The transmission spectra of the optical modulator before and after the phase change are obtained for comparison, the modulation depth reaches 43 percent at a communication waveband of 1540nm, namely, the intensity of emergent light is changed by 43 percent, and the on-off contrast is 0.43.
Claims (6)
1. An annular cavity optical modulator based on vanadium dioxide nanowires is characterized by comprising the following structures: one side of the straight waveguide is a runway type resonant cavity, the other side of the straight waveguide is compounded with a layer of vanadium dioxide nano film, and the position of the vanadium dioxide nano film is positioned in a corresponding coupling area; further, the dimension of the vanadium dioxide nano film along the length direction of the straight waveguide is not larger than the corresponding dimension of the coupling area.
2. The vanadium dioxide nanowire-based ring cavity optical modulator of claim 1, wherein the straight waveguide and the racetrack resonator are made of Si, and a linear portion of the racetrack resonator on a side adjacent to the straight waveguide is spaced from the straight waveguide in parallel.
3. The vanadium dioxide nanowire-based ring cavity light modulator of claim 1, wherein the vanadium dioxide nanomembrane has a thickness of 10 to 50 nm.
4. The vanadium dioxide nanowire-based ring cavity optical modulator of claim 1, wherein a grating is designed on the waveguide for facilitating grating coupling of incident light during subsequent testing; the grating period is 630nm, the duty ratio is 570:60, and the grating groove depth is 220 nm.

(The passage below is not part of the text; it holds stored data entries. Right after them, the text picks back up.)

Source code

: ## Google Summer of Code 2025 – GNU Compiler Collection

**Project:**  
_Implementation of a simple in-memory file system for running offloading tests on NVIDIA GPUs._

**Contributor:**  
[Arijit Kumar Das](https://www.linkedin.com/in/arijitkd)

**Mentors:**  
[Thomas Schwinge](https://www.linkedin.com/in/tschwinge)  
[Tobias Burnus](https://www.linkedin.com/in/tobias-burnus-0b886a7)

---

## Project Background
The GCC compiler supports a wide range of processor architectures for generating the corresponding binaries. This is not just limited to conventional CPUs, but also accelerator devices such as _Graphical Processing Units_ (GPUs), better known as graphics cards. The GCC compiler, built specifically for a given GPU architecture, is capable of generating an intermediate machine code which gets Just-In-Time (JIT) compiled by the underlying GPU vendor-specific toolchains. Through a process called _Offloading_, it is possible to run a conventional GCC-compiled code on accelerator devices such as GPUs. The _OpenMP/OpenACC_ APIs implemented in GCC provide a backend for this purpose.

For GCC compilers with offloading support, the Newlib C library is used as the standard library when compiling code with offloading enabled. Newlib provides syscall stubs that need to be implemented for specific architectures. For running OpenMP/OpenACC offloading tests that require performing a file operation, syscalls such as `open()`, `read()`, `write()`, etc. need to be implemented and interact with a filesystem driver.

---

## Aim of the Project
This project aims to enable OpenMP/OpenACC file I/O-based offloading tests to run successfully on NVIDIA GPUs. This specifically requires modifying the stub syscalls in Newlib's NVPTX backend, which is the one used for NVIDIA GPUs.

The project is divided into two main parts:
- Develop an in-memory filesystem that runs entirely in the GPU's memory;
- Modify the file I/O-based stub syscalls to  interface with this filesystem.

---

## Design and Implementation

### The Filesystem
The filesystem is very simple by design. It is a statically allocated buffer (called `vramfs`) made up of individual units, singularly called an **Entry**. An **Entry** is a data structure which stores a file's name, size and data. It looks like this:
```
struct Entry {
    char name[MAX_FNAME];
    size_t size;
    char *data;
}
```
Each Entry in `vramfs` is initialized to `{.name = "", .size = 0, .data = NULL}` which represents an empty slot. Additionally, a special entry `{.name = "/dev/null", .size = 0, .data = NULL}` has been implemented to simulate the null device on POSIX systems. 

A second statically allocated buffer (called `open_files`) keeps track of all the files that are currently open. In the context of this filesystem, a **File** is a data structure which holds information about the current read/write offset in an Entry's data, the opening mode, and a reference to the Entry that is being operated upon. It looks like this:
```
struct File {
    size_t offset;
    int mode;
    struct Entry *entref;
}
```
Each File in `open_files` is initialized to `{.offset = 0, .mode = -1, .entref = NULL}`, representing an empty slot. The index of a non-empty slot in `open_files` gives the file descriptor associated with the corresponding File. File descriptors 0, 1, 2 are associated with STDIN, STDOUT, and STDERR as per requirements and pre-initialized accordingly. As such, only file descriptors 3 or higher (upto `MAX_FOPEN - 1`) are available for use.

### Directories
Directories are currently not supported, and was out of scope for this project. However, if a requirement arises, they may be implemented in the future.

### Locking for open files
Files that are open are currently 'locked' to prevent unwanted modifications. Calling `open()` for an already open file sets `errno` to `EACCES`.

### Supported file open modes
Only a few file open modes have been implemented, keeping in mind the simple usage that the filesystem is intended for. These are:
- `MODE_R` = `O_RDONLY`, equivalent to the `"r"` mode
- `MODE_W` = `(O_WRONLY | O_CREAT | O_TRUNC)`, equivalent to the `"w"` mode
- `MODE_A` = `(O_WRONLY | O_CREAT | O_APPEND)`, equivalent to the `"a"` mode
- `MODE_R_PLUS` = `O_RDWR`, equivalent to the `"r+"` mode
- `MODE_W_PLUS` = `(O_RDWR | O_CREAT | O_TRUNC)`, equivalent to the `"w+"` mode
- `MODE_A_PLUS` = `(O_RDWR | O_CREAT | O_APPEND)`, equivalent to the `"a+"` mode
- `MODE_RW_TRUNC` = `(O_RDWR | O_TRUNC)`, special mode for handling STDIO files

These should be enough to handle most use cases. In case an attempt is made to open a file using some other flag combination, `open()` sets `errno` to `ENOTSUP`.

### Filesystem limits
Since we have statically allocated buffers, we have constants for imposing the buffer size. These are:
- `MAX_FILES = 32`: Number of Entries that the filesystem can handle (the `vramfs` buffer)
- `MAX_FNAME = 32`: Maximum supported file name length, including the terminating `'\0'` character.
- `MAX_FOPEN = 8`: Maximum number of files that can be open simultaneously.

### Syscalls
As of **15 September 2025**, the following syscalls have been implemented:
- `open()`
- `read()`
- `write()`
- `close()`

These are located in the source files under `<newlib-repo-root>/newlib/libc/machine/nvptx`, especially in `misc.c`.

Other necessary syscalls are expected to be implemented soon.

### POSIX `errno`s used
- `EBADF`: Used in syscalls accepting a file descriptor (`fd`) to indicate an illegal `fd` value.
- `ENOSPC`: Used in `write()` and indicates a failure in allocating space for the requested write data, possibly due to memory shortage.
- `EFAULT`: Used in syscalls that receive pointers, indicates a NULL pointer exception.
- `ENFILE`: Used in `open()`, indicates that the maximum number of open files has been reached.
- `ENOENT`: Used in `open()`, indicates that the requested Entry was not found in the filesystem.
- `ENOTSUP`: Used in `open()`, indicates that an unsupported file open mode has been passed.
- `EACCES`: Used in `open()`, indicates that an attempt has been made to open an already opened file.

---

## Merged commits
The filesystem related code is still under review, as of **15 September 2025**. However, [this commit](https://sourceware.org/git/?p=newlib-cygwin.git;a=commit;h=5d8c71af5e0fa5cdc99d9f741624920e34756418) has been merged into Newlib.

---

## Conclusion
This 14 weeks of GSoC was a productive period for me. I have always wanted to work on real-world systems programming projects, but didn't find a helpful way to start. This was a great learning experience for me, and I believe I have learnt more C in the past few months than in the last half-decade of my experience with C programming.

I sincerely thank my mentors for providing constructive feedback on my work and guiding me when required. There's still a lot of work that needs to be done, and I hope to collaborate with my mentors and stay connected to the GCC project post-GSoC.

5. The method for preparing the ring cavity optical modulator based on the vanadium dioxide nanowire, which is described in the claim 1, is characterized by comprising the following steps:
(1) and processing a mask plate of the runway resonant cavity by using an electron beam exposure process.
(2) Etching silicon by utilizing an inductively coupled plasma etching technology through chemical and physical reactions of plasma and an etched sample to form a runway type resonant cavity structure;
(3) depositing a layer of vanadium dioxide on the carbon nano tube by utilizing a magnetron sputtering coating technology, transferring a vanadium dioxide nano wire to the other side of the straight waveguide corresponding to the coupling area part of the runway-type resonant cavity, and carrying out electric heating phase change by utilizing an external electrode.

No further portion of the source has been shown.